- Instructions to follow
Please write out the lines of the data exactly, beginning with the first and ending with the line containing "quickly and easily."; leave the pictures behind.

┄┄┄┄┄┄┄┄┄┄

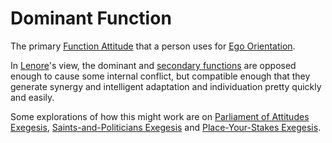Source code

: # Dominant Function

The primary [Function Attitude](../) that a person uses for [Ego Orientation](../../../sign-interpretation/orienting/ego-orientation.md).

In [Lenore](../../../people-and-systems/lenore-thomson/)'s view, the dominant and [secondary functions](secondary-function/) are opposed enough to cause some internal conflict, but compatible enough that they generate synergy and intelligent adaptation and individuation pretty quickly and easily.

Some explorations of how this might work are on [Parliament of Attitudes Exegesis](../../../exegeses-and-hypotheses/parliament-of-attitudes.md), [Saints-and-Politicians Exegesis](../../../exegeses-and-hypotheses/introversion-extraversion/saints-and-politicians.md) and [Place-Your-Stakes Exegesis](../../../exegeses-and-hypotheses/introversion-extraversion/place-your-stakes.md).
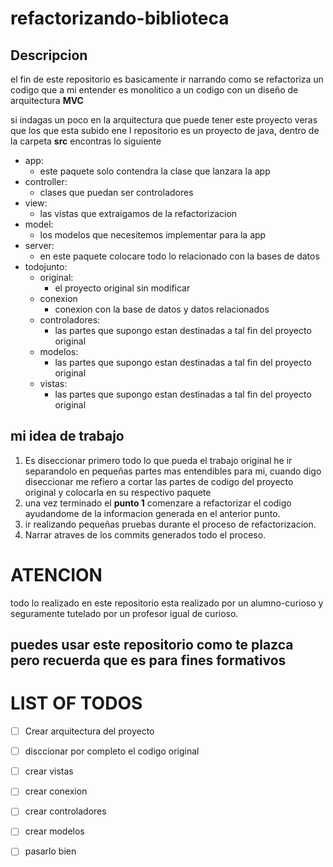 # refactorizando-biblioteca
## Descripcion
el fin de este repositorio es basicamente ir narrando como se refactoriza un codigo que a mi entender es monolitico a un codigo con un diseño de arquitectura **MVC**

si indagas un poco en la arquitectura que puede tener este proyecto veras que los que esta subido ene l repositorio es un proyecto de java, dentro de la carpeta **src**
encontras lo siguiente

- app:
  - este paquete solo contendra la clase que lanzara la app
- controller:
  - clases que puedan ser controladores
- view:
  - las vistas que extraigamos de la refactorizacion
- model:
  - los modelos que necesitemos implementar para la app
- server:
  - en este paquete colocare todo lo relacionado con la bases de datos
- todojunto:
  - original:
    - el proyecto original sin modificar
  - conexion
    - conexion con la base de datos y datos relacionados
  - controladores:
    - las partes que supongo estan destinadas a tal fin del proyecto original
  - modelos:
    - las partes que supongo estan destinadas a tal fin del proyecto original
  - vistas:
    - las partes que supongo estan destinadas a tal fin del proyecto original
    
## mi idea de trabajo
1. Es diseccionar primero todo lo que pueda el trabajo original he ir separandolo en pequeñas partes mas entendibles para mi, cuando digo diseccionar me refiero a cortar las partes de codigo del proyecto original y colocarla en su respectivo paquete
2. una vez terminado el **punto 1** comenzare a refactorizar el codigo ayudandome de la informacion generada en el anterior punto.
3. ir realizando pequeñas pruebas durante el proceso de refactorizacion.
4. Narrar atraves de los commits generados todo el proceso.

# ATENCION
todo lo realizado en este repositorio esta realizado por un alumno-curioso y seguramente tutelado por un profesor igual de curioso.

## puedes usar este repositorio como te plazca pero recuerda que es para fines formativos

# LIST OF TODOS

- [ ] Crear arquitectura del proyecto
- [ ] disccionar por completo el codigo original
- [ ] crear vistas
- [ ] crear conexion
- [ ] crear controladores
- [ ] crear modelos
- [ ] pasarlo bien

┄┄┄┄┄┄┄┄┄┄

- Answer box
Source code

: # Dominant Function

The primary [Function Attitude](../) that a person uses for [Ego Orientation](../../../sign-interpretation/orienting/ego-orientation.md).

In [Lenore](../../../people-and-systems/lenore-thomson/)'s view, the dominant and [secondary functions](secondary-function/) are opposed enough to cause some internal conflict, but compatible enough that they generate synergy and intelligent adaptation and individuation pretty quickly and easily.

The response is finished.